● WORK TASK
Please find the lines in the entries below that contain the word "Background", and copy each one.

● DATASET ENTRIES
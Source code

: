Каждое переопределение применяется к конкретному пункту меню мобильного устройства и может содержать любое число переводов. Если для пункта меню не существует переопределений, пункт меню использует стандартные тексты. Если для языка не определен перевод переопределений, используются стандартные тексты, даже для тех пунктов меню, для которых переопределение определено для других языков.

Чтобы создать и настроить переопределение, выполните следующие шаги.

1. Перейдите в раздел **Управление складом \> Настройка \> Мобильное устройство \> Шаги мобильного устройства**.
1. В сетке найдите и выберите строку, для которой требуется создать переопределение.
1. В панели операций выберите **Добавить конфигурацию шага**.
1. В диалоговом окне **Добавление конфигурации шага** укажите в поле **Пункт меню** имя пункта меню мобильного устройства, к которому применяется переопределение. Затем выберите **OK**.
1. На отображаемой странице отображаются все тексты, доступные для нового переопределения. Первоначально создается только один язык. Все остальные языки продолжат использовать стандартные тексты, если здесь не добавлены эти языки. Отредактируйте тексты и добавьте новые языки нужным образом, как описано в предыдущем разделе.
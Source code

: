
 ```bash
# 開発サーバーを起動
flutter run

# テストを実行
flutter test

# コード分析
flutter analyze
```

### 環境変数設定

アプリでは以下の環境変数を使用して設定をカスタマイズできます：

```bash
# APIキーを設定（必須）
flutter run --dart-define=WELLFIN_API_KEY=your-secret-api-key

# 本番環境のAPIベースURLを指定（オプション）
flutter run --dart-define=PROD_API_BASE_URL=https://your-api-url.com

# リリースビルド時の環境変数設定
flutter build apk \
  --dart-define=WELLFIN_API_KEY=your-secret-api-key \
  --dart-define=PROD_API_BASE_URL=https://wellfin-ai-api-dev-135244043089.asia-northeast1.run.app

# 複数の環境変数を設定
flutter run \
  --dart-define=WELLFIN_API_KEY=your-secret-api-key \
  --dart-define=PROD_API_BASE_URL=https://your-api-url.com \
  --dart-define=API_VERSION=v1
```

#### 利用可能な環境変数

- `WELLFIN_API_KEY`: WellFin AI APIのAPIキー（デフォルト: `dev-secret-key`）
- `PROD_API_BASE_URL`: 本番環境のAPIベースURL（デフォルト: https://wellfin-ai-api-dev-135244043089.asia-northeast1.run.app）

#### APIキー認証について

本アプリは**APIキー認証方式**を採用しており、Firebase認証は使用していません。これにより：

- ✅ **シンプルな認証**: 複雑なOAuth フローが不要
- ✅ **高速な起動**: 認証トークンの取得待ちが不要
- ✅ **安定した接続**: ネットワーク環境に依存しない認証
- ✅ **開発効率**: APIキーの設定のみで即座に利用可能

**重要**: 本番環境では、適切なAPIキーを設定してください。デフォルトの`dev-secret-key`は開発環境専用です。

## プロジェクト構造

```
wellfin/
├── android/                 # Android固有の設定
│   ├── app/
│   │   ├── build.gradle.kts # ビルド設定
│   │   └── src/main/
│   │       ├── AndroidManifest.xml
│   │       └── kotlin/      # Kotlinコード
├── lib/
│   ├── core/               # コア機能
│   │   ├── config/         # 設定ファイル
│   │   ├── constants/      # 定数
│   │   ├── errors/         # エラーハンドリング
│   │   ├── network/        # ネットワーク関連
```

---

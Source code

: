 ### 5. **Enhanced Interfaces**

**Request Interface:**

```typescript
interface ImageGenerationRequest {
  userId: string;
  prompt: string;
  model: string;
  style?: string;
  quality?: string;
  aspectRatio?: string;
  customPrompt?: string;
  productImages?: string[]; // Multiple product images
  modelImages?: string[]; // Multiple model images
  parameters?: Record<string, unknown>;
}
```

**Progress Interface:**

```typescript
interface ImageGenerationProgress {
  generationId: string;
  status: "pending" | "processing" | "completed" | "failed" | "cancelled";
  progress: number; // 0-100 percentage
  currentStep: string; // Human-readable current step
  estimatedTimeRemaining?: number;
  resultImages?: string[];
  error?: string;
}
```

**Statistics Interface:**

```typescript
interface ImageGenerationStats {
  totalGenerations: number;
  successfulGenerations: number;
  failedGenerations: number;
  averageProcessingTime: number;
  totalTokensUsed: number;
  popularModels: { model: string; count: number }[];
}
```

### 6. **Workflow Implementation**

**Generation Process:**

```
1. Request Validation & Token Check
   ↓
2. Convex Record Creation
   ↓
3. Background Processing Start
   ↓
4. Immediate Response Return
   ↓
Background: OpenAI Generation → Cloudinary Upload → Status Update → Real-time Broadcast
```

* * *

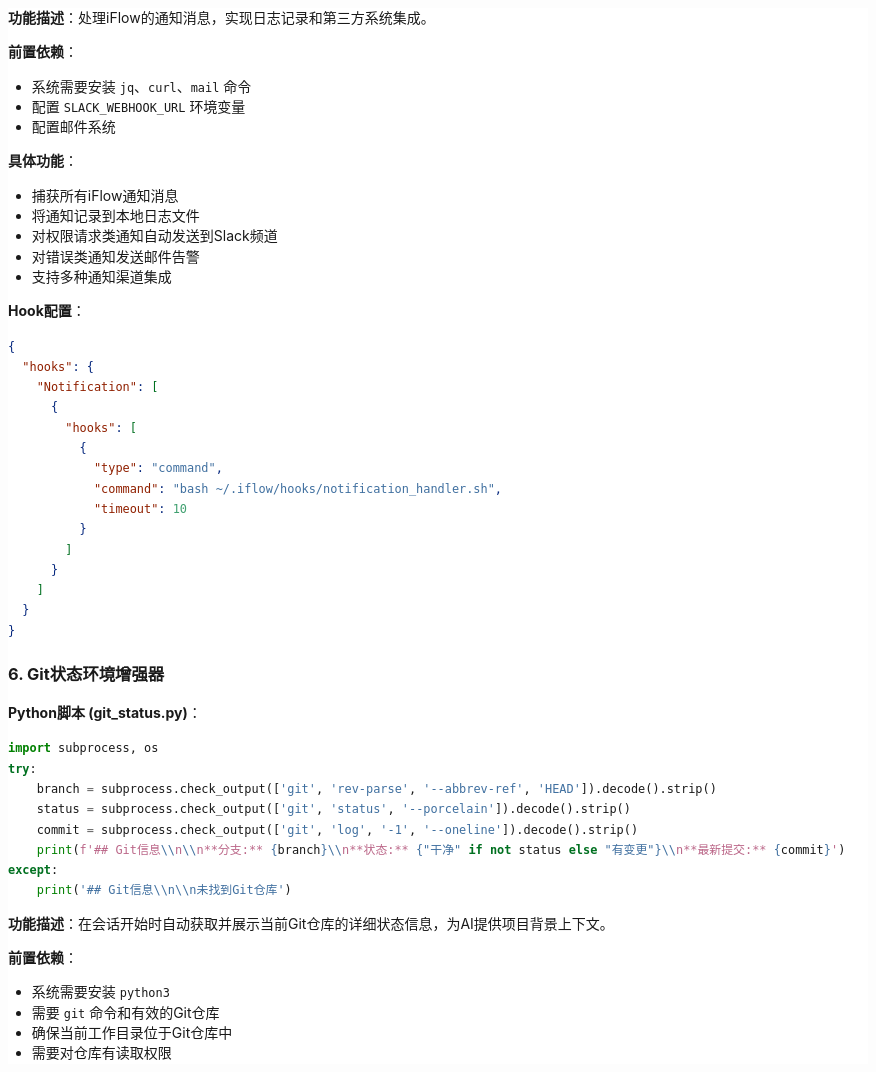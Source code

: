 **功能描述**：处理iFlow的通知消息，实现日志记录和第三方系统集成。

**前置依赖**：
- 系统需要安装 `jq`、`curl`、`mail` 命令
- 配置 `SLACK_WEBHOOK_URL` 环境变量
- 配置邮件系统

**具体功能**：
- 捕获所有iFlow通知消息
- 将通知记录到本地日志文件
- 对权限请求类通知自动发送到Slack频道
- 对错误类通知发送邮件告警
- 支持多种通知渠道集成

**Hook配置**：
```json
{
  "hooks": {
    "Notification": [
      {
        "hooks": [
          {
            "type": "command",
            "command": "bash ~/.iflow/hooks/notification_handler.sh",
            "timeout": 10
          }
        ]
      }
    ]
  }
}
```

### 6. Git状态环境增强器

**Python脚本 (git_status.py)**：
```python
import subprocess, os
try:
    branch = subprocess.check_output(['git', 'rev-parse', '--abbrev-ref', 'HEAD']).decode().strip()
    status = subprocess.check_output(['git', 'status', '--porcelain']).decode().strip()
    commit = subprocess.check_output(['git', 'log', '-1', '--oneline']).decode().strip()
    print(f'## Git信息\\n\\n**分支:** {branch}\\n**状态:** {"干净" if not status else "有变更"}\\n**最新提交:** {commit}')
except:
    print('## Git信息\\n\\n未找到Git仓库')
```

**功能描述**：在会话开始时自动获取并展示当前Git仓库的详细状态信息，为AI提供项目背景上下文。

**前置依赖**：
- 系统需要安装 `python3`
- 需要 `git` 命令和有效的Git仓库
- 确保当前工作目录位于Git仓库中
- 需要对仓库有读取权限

● ANSWER FOR THE TASK
3. Background Processing Start
Background: OpenAI Generation → Cloudinary Upload → Status Update → Real-time Broadcast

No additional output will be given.